Running the second unit's BM signal into the first to combine them there requires a little more thought but should work, too. There will be slight additional delay to compensate for. LF-only signal will not suffer from extra conversions/processing (a separate topic for discussion altogether). I THINK (still trying to get it visualized fully) it would work to not run a LP filter for the BM coming out of the surround/ATMOS unit, then run that into an input on the main DL unit to combine BM there and run the LP filtering there. That way you are not trying to double-filter that LP slope, which could get messy.


----------



## NBPk402 (Feb 21, 2012)

AudiocRaver said:


> I can think of no reason why the Yamaha would handle the BM better than the miniDSP units, which offer infinite flexibility. Combining the two BM signals at the sub might seem unsophisticated, but it works beautifully.
> 
> No need to change mixing or routing that I can see.
> 
> Running the second unit's BM signal into the first to combine them there requires a little more thought but should work, too. There will be slight additional delay to compensate for. LF-only signal will not suffer from extra conversions/processing (a separate topic for discussion altogether). I THINK (still trying to get it visualized fully) it would work to not run a LP filter for the BM coming out of the surround/ATMOS unit, then run that into an input on the main DL unit to combine BM there and run the LP filtering there. That way you are not trying to double-filter that LP slope, which could get messy.

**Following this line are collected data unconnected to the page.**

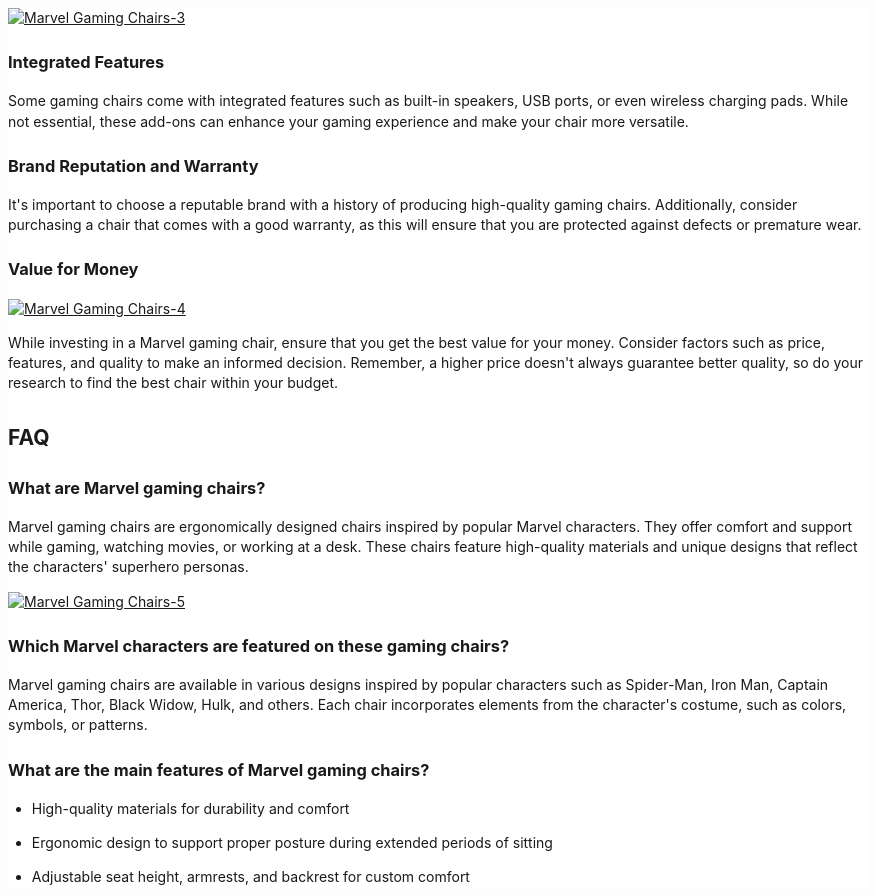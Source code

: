 <div><a href="https://serp.ly/@serpgames/amazon/marvel-gaming-chairs?utm_source=serpgames&utm_medium=organic&utm_campaign=website"><img src="https://imagedelivery.net/vy2bglCGN6hEeWOnSe2c7A/Marvel+Gaming+Chairs-3/w=720,h=540,fit=pad,background=black" alt="Marvel Gaming Chairs-3"></a></div>


### Integrated Features

Some gaming chairs come with integrated features such as built-in speakers, USB ports, or even wireless charging pads. While not essential, these add-ons can enhance your gaming experience and make your chair more versatile. 


### Brand Reputation and Warranty

It's important to choose a reputable brand with a history of producing high-quality gaming chairs. Additionally, consider purchasing a chair that comes with a good warranty, as this will ensure that you are protected against defects or premature wear. 


### Value for Money

<div><a href="https://serp.ly/@serpgames/amazon/marvel-gaming-chairs?utm_source=serpgames&utm_medium=organic&utm_campaign=website"><img src="https://imagedelivery.net/vy2bglCGN6hEeWOnSe2c7A/Marvel+Gaming+Chairs-4/w=720,h=540,fit=pad,background=black" alt="Marvel Gaming Chairs-4"></a></div>

While investing in a Marvel gaming chair, ensure that you get the best value for your money. Consider factors such as price, features, and quality to make an informed decision. Remember, a higher price doesn't always guarantee better quality, so do your research to find the best chair within your budget. 


## FAQ


### What are Marvel gaming chairs?

Marvel gaming chairs are ergonomically designed chairs inspired by popular Marvel characters. They offer comfort and support while gaming, watching movies, or working at a desk. These chairs feature high-quality materials and unique designs that reflect the characters' superhero personas. 

<div><a href="https://serp.ly/@serpgames/amazon/marvel-gaming-chairs?utm_source=serpgames&utm_medium=organic&utm_campaign=website"><img src="https://imagedelivery.net/vy2bglCGN6hEeWOnSe2c7A/Marvel+Gaming+Chairs-5/w=720,h=540,fit=pad,background=black" alt="Marvel Gaming Chairs-5"></a></div>


### Which Marvel characters are featured on these gaming chairs?

Marvel gaming chairs are available in various designs inspired by popular characters such as Spider-Man, Iron Man, Captain America, Thor, Black Widow, Hulk, and others. Each chair incorporates elements from the character's costume, such as colors, symbols, or patterns. 


### What are the main features of Marvel gaming chairs?

* High-quality materials for durability and comfort

* Ergonomic design to support proper posture during extended periods of sitting

* Adjustable seat height, armrests, and backrest for custom comfort
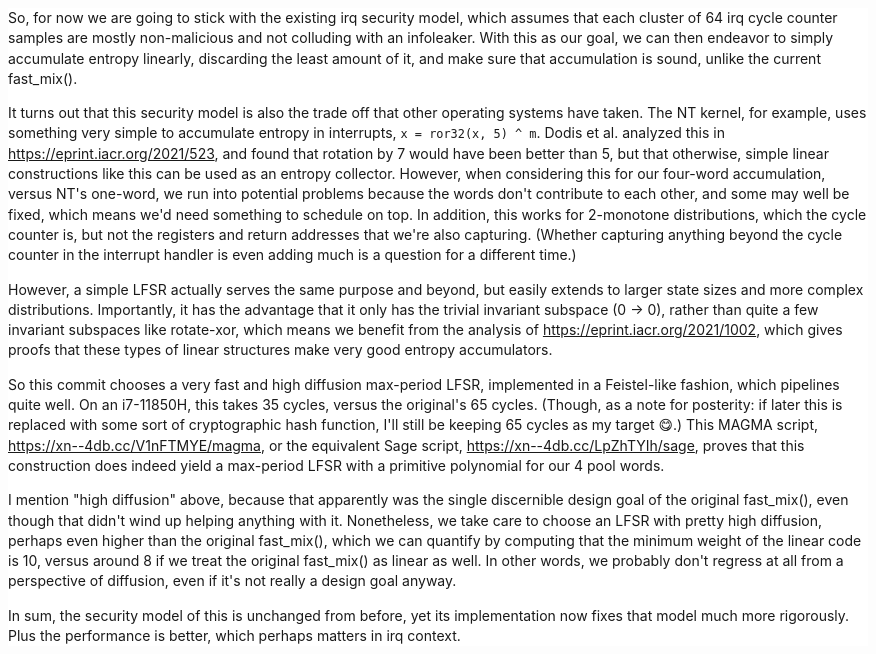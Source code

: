 So, for now we are going to stick with the existing irq security model,
which assumes that each cluster of 64 irq cycle counter samples are
mostly non-malicious and not colluding with an infoleaker. With this as
our goal, we can then endeavor to simply accumulate entropy linearly,
discarding the least amount of it, and make sure that accumulation is
sound, unlike the current fast_mix().

It turns out that this security model is also the trade off that other
operating systems have taken. The NT kernel, for example, uses something
very simple to accumulate entropy in interrupts, `x = ror32(x, 5) ^ m`.
Dodis et al. analyzed this in <https://eprint.iacr.org/2021/523>, and
found that rotation by 7 would have been better than 5, but that
otherwise, simple linear constructions like this can be used as an
entropy collector.  However, when considering this for our four-word
accumulation, versus NT's one-word, we run into potential problems
because the words don't contribute to each other, and some may well be
fixed, which means we'd need something to schedule on top. In addition,
this works for 2-monotone distributions, which the cycle counter is, but
not the registers and return addresses that we're also capturing.
(Whether capturing anything beyond the cycle counter in the interrupt
handler is even adding much is a question for a different time.)

However, a simple LFSR actually serves the same purpose and beyond, but
easily extends to larger state sizes and more complex distributions.
Importantly, it has the advantage that it only has the trivial invariant
subspace (0 -> 0), rather than quite a few invariant subspaces like
rotate-xor, which means we benefit from the analysis of
<https://eprint.iacr.org/2021/1002>, which gives proofs that these types
of linear structures make very good entropy accumulators.

So this commit chooses a very fast and high diffusion max-period LFSR,
implemented in a Feistel-like fashion, which pipelines quite well. On an
i7-11850H, this takes 35 cycles, versus the original's 65 cycles.
(Though, as a note for posterity: if later this is replaced with some
sort of cryptographic hash function, I'll still be keeping 65 cycles as
my target 😋.) This MAGMA script, <https://xn--4db.cc/V1nFTMYE/magma>,
or the equivalent Sage script, <https://xn--4db.cc/LpZhTYIh/sage>,
proves that this construction does indeed yield a max-period LFSR with a
primitive polynomial for our 4 pool words.

I mention "high diffusion" above, because that apparently was the single
discernible design goal of the original fast_mix(), even though that
didn't wind up helping anything with it. Nonetheless, we take care to
choose an LFSR with pretty high diffusion, perhaps even higher than the
original fast_mix(), which we can quantify by computing that the minimum
weight of the linear code is 10, versus around 8 if we treat the
original fast_mix() as linear as well. In other words, we probably don't
regress at all from a perspective of diffusion, even if it's not really
a design goal anyway.

In sum, the security model of this is unchanged from before, yet its
implementation now fixes that model much more rigorously. Plus the
performance is better, which perhaps matters in irq context.
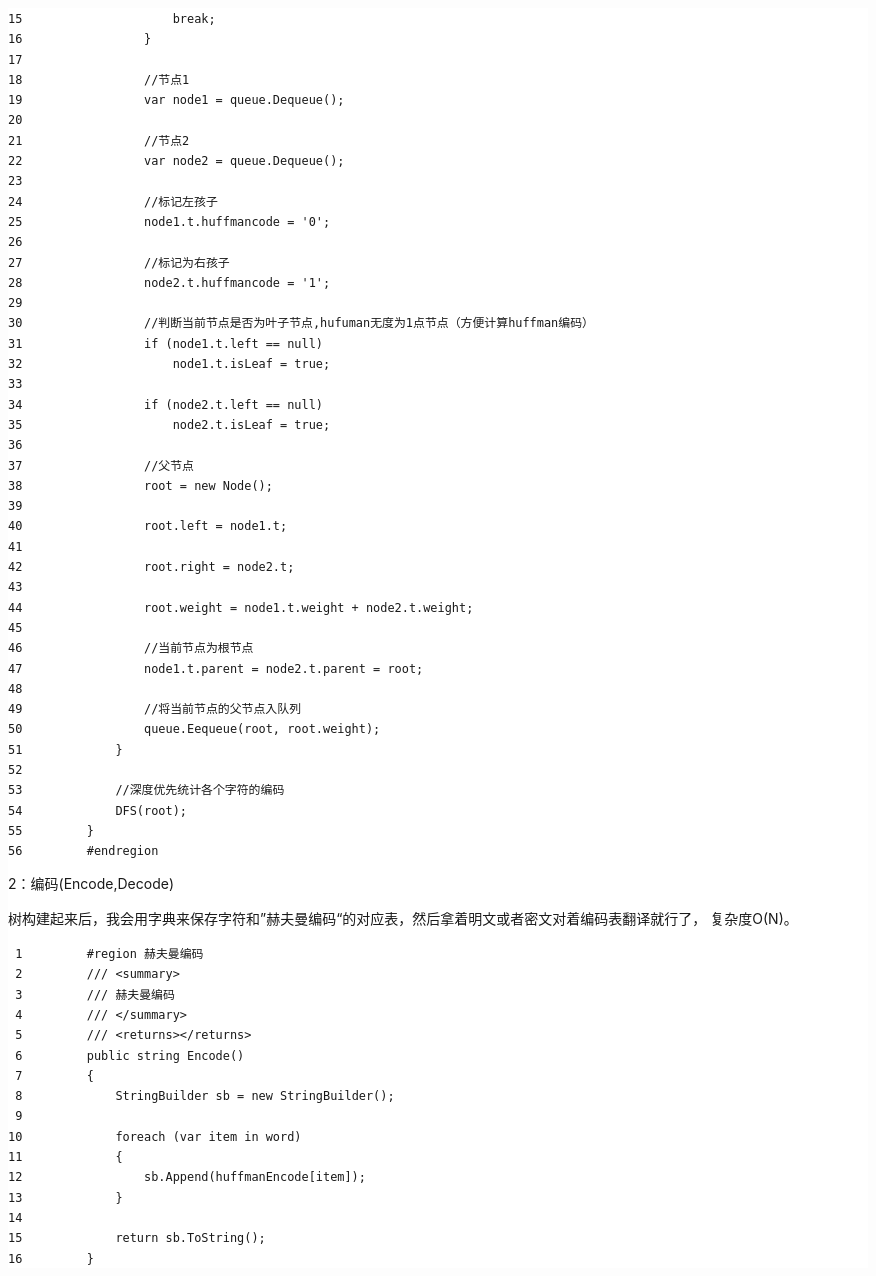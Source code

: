     15                     break;
    16                 }
    17 
    18                 //节点1
    19                 var node1 = queue.Dequeue();
    20 
    21                 //节点2
    22                 var node2 = queue.Dequeue();
    23 
    24                 //标记左孩子
    25                 node1.t.huffmancode = '0';
    26 
    27                 //标记为右孩子
    28                 node2.t.huffmancode = '1';
    29 
    30                 //判断当前节点是否为叶子节点,hufuman无度为1点节点（方便计算huffman编码）
    31                 if (node1.t.left == null)
    32                     node1.t.isLeaf = true;
    33 
    34                 if (node2.t.left == null)
    35                     node2.t.isLeaf = true;
    36 
    37                 //父节点
    38                 root = new Node();
    39 
    40                 root.left = node1.t;
    41 
    42                 root.right = node2.t;
    43 
    44                 root.weight = node1.t.weight + node2.t.weight;
    45 
    46                 //当前节点为根节点
    47                 node1.t.parent = node2.t.parent = root;
    48 
    49                 //将当前节点的父节点入队列
    50                 queue.Eequeue(root, root.weight);
    51             }
    52 
    53             //深度优先统计各个字符的编码
    54             DFS(root);
    55         }
    56         #endregion


2：编码(Encode,Decode)

树构建起来后，我会用字典来保存字符和”赫夫曼编码“的对应表，然后拿着明文或者密文对着编码表翻译就行了， 复杂度O(N)。

 


     1         #region 赫夫曼编码
     2         /// <summary>
     3         /// 赫夫曼编码
     4         /// </summary>
     5         /// <returns></returns>
     6         public string Encode()
     7         {
     8             StringBuilder sb = new StringBuilder();
     9 
    10             foreach (var item in word)
    11             {
    12                 sb.Append(huffmanEncode[item]);
    13             }
    14 
    15             return sb.ToString();
    16         }

[0]: http://www.cnblogs.com/huangxincheng/archive/2012/12/09/2809993.html
[1]: http://pic002.cnblogs.com/images/2012/214741/2012120913024537.png
[2]: http://pic002.cnblogs.com/images/2012/214741/2012120913280871.png
[3]: http://pic002.cnblogs.com/images/2012/214741/2012120913444746.png
[4]: http://www.cnblogs.com/huangxincheng/archive/2012/12/03/2799866.html
[5]: http://pic002.cnblogs.com/images/2012/214741/2012120914094935.png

The routing is the default setting, and is the way the mixing default was too...I only modded the mixing one for my 2 way setup. If the routing is left the way it is...wouldn't it be sending a full bandwidth signal to each output? One thing I don't know is if the routing is before the mixing or after. I don't want to sound paranoid... I justwant to be very careful so I don't accidentally send a bass signal to my horns.


----------



## AudiocRaver (Jun 6, 2012)

The only "error" I see is that you have channel 6 - SR - going to R main, and it looks like it should be channel 7 - R - going to R main.

Best way to test is start with very low level pink or white noise and hear what is coming out of each driver, make sure nothing is mis-wired before applying real signal at higher levels.


----------



## NBPk402 (Feb 21, 2012)

I just got the first one all wired up, and it is really simple to do the crossover compared to the Xilica unit. I am awaiting the activation for the 88M upgrade now on the 2nd unit. I was told it wasn't needed as the delay would be minimal, but I figured why not since it is no more money, and does allow me to change the delays for each channel?

I will post up screen pics of the correct way for bi-amping a setup with the DDRC-88M after I get the 2nd unit activated.


----------